> _ACTIVITY_:
Locate every line in the records below that holds the word "standard" and return each one.

> _SUPPLIED ENTRIES_:
━━━━

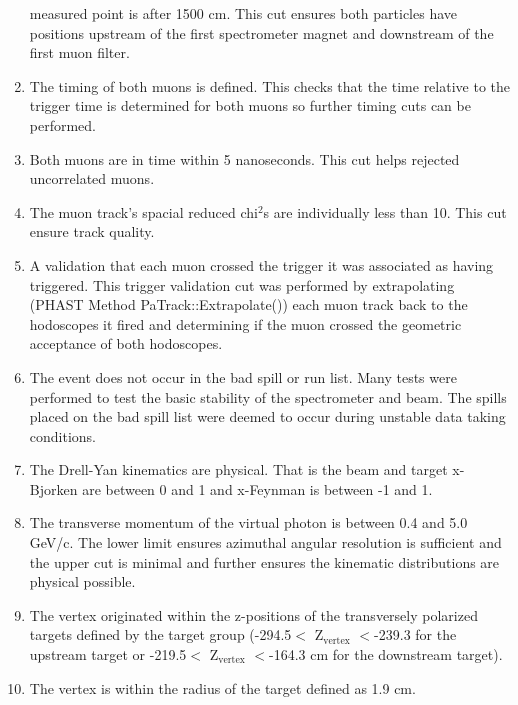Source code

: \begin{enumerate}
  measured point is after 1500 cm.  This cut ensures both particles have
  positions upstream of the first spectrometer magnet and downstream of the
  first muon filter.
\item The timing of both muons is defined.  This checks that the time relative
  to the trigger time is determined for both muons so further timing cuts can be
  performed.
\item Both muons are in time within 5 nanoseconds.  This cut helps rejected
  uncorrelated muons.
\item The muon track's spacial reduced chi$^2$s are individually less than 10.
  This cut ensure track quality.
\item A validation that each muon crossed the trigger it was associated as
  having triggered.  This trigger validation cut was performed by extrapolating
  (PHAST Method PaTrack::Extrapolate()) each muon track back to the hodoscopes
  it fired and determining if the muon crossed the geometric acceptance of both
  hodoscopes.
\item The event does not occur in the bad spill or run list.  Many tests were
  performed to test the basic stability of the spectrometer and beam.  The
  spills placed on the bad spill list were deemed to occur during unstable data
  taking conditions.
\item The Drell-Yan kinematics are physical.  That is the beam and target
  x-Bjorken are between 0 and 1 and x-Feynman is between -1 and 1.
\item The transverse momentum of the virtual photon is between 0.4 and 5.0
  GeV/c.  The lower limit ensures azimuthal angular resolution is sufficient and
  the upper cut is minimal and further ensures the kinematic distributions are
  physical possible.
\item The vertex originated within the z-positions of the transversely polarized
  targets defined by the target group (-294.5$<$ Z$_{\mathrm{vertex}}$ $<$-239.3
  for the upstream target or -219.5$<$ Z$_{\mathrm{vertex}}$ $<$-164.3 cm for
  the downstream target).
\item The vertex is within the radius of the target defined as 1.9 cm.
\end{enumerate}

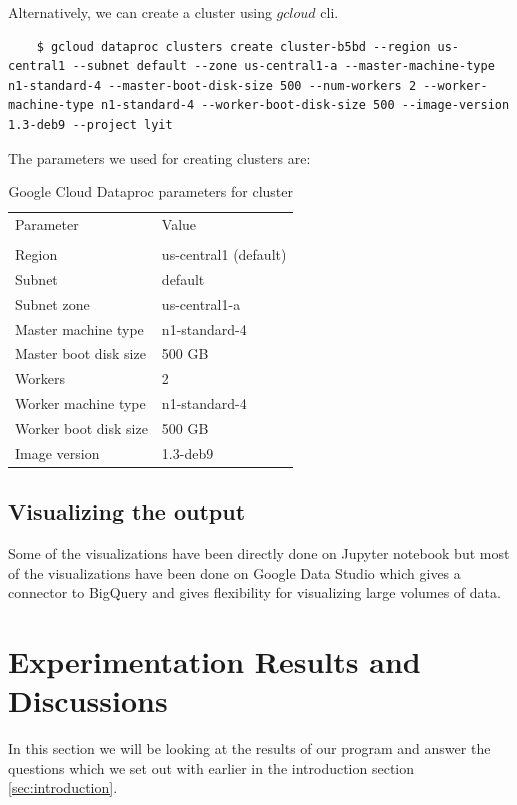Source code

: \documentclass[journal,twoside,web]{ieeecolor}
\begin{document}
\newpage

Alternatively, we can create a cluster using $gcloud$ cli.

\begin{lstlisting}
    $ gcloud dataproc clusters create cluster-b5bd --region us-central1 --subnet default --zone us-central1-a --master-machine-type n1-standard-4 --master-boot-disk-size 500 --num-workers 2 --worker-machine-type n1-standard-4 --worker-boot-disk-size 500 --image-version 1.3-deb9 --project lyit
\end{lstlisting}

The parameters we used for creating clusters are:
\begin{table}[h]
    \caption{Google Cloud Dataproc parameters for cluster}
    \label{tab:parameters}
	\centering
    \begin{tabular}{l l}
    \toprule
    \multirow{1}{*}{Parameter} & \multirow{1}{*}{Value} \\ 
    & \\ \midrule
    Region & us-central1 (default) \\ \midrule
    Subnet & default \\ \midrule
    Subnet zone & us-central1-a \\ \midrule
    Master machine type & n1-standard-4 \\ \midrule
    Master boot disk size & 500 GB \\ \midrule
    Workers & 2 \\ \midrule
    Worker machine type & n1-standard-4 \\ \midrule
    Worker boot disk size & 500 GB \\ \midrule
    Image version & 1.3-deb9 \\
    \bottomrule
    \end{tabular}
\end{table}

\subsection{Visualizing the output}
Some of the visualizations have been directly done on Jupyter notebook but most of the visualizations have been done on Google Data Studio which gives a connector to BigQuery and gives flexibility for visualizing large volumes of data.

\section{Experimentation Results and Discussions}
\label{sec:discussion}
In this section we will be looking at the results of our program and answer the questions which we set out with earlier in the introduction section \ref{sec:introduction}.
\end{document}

━━━━

> _RESULT OF THE TASK_:
    $ gcloud dataproc clusters create cluster-b5bd --region us-central1 --subnet default --zone us-central1-a --master-machine-type n1-standard-4 --master-boot-disk-size 500 --num-workers 2 --worker-machine-type n1-standard-4 --worker-boot-disk-size 500 --image-version 1.3-deb9 --project lyit
    Master machine type & n1-standard-4 \\ \midrule
    Worker machine type & n1-standard-4 \\ \midrule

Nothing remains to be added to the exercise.